India–Latvia relations refer to the bilateral relations between India and the Latvia. The two countries established diplomatic relations in 1991, following the independence of Latvia. Latvia opened an Embassy in New Delhi in 2014. The Embassy of India was opened in Riga 25 July 2024. H.E Ambassador Namrata S. Kumar took charge as the first resident Ambassador of India to Latvia in March 2025.

==Economic relations==
In 2013, Latvia and India signed an agreement avoiding double taxation, which increased Indian exports to Latvia in term of economic benefits between two nations.
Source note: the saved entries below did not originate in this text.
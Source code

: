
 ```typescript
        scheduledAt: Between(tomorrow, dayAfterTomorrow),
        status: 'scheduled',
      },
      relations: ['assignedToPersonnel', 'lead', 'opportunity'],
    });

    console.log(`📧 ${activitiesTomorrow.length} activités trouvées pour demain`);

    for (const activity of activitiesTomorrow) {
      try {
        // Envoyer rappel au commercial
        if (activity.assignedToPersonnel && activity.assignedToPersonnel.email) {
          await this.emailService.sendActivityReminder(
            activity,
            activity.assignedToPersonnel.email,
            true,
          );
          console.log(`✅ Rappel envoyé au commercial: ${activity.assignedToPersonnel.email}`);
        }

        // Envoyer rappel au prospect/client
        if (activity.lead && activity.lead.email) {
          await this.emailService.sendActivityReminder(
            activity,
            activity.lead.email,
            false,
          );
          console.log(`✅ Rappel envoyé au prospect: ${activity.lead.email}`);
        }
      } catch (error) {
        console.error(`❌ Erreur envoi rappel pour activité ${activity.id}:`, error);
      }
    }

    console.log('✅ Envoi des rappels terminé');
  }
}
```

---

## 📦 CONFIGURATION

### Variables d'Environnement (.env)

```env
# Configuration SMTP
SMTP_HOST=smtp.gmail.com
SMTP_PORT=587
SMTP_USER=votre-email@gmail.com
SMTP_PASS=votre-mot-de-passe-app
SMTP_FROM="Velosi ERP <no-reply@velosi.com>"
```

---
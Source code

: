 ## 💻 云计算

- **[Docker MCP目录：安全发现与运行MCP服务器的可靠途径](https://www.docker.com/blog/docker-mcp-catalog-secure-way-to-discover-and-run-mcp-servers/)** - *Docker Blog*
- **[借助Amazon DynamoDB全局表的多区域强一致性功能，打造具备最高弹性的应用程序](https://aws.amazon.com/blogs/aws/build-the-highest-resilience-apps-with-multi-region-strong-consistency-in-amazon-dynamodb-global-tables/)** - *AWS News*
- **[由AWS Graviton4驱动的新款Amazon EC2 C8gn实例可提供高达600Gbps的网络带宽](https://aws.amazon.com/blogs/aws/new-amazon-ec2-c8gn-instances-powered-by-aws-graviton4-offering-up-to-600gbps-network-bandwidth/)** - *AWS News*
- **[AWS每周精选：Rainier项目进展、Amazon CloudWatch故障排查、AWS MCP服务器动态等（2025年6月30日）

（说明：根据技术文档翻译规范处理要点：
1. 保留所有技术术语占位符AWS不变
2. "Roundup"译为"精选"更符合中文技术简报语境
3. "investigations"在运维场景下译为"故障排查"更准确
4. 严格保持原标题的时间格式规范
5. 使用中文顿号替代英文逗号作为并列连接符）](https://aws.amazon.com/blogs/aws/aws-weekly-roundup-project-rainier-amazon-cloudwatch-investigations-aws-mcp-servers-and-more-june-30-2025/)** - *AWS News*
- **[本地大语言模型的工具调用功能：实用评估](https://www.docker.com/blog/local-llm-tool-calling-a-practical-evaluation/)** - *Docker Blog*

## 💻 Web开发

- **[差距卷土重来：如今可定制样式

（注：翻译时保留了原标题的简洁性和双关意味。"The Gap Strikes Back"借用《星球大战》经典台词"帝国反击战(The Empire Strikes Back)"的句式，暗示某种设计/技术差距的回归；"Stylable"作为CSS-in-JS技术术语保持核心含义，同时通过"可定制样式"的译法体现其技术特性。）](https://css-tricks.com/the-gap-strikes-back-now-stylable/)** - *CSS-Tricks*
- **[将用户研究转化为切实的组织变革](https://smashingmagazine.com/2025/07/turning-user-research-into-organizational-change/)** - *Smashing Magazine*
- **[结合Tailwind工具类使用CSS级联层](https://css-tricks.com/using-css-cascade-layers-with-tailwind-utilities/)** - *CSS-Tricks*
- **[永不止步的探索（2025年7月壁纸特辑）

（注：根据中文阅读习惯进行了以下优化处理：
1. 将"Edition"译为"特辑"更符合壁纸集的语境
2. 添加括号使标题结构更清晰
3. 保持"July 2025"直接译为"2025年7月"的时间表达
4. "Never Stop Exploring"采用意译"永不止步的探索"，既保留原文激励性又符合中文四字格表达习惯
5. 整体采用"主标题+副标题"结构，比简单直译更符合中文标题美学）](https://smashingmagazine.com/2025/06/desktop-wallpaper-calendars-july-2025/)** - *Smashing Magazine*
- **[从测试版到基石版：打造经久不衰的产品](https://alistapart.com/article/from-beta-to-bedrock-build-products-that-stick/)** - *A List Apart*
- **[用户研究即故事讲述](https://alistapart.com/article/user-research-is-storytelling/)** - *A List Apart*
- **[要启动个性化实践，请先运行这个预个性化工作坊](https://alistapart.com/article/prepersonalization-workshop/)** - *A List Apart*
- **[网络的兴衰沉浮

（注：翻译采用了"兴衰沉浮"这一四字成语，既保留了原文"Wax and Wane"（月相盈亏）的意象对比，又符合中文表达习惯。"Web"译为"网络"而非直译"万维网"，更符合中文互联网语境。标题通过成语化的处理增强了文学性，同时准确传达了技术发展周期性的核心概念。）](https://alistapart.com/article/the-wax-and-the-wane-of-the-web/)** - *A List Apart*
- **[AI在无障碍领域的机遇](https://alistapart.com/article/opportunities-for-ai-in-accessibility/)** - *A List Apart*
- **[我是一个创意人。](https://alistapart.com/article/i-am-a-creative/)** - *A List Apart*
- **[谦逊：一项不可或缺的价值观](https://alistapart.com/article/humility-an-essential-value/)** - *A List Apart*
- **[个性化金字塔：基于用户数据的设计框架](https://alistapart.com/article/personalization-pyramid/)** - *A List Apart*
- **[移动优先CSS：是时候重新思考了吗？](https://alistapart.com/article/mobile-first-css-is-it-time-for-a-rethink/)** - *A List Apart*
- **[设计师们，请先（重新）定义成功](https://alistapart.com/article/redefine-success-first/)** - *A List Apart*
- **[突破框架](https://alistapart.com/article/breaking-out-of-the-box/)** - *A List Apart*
Currently two countries are discussing on building a closer and deeper cooperation in transports and logistics.

India sees Latvia – along with Estonia and Lithuania – as strategic partners of Indian interests in the Baltics.

==High-level visits==
In 2017, Latvian Prime Minister Māris Kučinskis visited India to accelerate the development of economic relations between the countries.

In 2019, Indian Vice President Venkaiah Naidu also visited Latvia and held talks with the Latvian leaders.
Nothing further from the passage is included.